# ABOUT THIS TASK:
Give back exactly the first lines of the entries below, through the line with "Nuestro Grupo esta".

# RECORDS:
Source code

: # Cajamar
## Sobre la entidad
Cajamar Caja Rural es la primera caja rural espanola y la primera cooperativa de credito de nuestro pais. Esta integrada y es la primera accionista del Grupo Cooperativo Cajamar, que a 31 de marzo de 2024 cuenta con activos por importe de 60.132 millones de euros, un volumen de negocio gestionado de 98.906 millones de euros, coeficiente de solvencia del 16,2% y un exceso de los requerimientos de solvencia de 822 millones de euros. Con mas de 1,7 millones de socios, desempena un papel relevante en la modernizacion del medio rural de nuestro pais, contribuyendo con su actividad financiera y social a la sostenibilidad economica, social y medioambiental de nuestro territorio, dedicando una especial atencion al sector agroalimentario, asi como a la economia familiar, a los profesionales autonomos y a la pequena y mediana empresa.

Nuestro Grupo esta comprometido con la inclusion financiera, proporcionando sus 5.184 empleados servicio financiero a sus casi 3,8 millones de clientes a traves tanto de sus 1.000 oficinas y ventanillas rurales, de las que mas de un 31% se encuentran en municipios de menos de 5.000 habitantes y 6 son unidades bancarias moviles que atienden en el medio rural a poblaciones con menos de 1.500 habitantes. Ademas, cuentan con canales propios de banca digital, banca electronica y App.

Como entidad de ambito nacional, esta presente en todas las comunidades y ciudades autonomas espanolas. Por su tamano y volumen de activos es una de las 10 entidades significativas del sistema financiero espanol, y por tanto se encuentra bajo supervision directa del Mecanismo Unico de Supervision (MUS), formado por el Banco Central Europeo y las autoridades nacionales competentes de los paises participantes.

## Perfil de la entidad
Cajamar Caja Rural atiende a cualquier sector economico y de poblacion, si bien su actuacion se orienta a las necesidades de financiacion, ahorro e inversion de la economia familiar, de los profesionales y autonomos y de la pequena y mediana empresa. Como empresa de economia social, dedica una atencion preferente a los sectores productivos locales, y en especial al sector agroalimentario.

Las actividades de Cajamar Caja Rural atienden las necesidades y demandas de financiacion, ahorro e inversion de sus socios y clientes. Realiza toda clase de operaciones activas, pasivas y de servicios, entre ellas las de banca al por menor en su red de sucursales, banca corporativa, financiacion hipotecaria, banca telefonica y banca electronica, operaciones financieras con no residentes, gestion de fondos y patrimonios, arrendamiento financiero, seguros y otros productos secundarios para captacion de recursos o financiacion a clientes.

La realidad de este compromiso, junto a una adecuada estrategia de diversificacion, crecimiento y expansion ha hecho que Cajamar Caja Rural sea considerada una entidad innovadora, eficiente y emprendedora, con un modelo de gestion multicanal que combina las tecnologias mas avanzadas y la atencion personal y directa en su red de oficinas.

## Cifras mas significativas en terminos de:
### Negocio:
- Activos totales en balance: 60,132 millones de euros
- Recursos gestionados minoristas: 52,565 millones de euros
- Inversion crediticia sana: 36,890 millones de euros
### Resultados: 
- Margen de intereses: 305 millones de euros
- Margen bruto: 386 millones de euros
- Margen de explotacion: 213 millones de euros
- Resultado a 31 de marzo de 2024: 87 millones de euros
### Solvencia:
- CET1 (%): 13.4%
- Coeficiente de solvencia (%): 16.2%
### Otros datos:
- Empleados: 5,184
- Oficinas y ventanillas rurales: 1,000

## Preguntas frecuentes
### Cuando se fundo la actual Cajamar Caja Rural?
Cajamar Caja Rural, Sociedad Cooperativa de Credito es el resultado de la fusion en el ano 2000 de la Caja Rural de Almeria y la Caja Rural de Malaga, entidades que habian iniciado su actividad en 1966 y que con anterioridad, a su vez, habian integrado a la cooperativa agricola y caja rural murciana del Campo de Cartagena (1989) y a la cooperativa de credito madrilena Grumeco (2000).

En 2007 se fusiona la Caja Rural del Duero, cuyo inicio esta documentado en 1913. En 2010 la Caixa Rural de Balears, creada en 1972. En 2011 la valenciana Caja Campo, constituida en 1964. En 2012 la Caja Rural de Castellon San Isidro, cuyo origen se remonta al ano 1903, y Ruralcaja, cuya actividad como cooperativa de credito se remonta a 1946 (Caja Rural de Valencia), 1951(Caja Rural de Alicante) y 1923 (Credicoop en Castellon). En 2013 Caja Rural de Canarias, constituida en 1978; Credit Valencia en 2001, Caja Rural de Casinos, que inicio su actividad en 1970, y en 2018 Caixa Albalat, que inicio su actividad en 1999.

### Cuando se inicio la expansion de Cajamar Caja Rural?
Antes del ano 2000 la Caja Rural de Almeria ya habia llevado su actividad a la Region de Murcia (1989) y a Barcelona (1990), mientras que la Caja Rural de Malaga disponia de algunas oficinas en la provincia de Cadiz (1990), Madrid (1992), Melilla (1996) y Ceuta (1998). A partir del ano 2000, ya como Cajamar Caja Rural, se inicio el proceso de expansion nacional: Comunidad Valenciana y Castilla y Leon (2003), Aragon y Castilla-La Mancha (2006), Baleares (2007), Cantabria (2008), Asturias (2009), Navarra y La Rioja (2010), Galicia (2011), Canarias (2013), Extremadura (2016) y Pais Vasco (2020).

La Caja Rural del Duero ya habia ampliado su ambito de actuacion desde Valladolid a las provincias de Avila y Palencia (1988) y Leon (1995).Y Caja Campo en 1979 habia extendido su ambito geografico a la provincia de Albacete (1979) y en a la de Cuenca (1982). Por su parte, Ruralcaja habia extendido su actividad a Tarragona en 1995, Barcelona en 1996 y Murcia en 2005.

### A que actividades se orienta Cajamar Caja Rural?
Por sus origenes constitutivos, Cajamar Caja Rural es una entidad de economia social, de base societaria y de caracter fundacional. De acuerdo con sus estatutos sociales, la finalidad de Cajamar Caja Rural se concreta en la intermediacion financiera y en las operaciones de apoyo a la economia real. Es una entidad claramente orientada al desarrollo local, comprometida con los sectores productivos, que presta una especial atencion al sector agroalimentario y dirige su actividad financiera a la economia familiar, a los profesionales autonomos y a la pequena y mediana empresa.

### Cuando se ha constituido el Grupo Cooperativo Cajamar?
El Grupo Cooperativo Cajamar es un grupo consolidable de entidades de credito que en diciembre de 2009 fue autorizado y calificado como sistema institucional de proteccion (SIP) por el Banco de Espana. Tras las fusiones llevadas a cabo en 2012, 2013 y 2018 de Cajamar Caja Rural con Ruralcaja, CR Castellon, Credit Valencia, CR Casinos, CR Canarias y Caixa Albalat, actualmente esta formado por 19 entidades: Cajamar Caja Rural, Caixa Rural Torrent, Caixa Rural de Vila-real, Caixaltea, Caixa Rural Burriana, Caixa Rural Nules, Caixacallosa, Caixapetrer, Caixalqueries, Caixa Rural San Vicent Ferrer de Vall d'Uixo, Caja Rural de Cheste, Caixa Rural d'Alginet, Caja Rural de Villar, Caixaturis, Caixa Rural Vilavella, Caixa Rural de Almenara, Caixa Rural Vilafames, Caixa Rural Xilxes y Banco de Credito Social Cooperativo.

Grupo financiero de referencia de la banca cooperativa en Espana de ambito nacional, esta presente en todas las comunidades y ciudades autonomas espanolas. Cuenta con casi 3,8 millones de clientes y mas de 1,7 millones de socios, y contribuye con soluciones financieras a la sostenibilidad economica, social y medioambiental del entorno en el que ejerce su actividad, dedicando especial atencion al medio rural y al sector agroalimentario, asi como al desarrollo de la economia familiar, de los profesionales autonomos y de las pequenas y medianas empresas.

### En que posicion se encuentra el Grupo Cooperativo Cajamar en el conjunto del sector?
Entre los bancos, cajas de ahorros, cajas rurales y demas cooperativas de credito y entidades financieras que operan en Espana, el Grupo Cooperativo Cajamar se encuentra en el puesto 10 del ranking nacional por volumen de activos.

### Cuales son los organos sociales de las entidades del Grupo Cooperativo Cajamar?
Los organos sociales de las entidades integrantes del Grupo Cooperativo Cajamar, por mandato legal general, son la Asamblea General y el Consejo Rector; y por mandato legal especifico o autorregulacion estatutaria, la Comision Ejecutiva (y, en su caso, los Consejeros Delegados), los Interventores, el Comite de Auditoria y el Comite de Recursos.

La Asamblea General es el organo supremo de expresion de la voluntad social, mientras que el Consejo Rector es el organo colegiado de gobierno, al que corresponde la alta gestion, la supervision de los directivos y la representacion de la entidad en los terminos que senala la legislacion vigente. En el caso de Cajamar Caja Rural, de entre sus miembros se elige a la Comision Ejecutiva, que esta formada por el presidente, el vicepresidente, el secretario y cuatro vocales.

# RESPONSE TO THE EXERCISE:
Source code

: # Cajamar
## Sobre la entidad
Cajamar Caja Rural es la primera caja rural espanola y la primera cooperativa de credito de nuestro pais. Esta integrada y es la primera accionista del Grupo Cooperativo Cajamar, que a 31 de marzo de 2024 cuenta con activos por importe de 60.132 millones de euros, un volumen de negocio gestionado de 98.906 millones de euros, coeficiente de solvencia del 16,2% y un exceso de los requerimientos de solvencia de 822 millones de euros. Con mas de 1,7 millones de socios, desempena un papel relevante en la modernizacion del medio rural de nuestro pais, contribuyendo con su actividad financiera y social a la sostenibilidad economica, social y medioambiental de nuestro territorio, dedicando una especial atencion al sector agroalimentario, asi como a la economia familiar, a los profesionales autonomos y a la pequena y mediana empresa.

Nuestro Grupo esta comprometido con la inclusion financiera, proporcionando sus 5.184 empleados servicio financiero a sus casi 3,8 millones de clientes a traves tanto de sus 1.000 oficinas y ventanillas rurales, de las que mas de un 31% se encuentran en municipios de menos de 5.000 habitantes y 6 son unidades bancarias moviles que atienden en el medio rural a poblaciones con menos de 1.500 habitantes. Ademas, cuentan con canales propios de banca digital, banca electronica y App.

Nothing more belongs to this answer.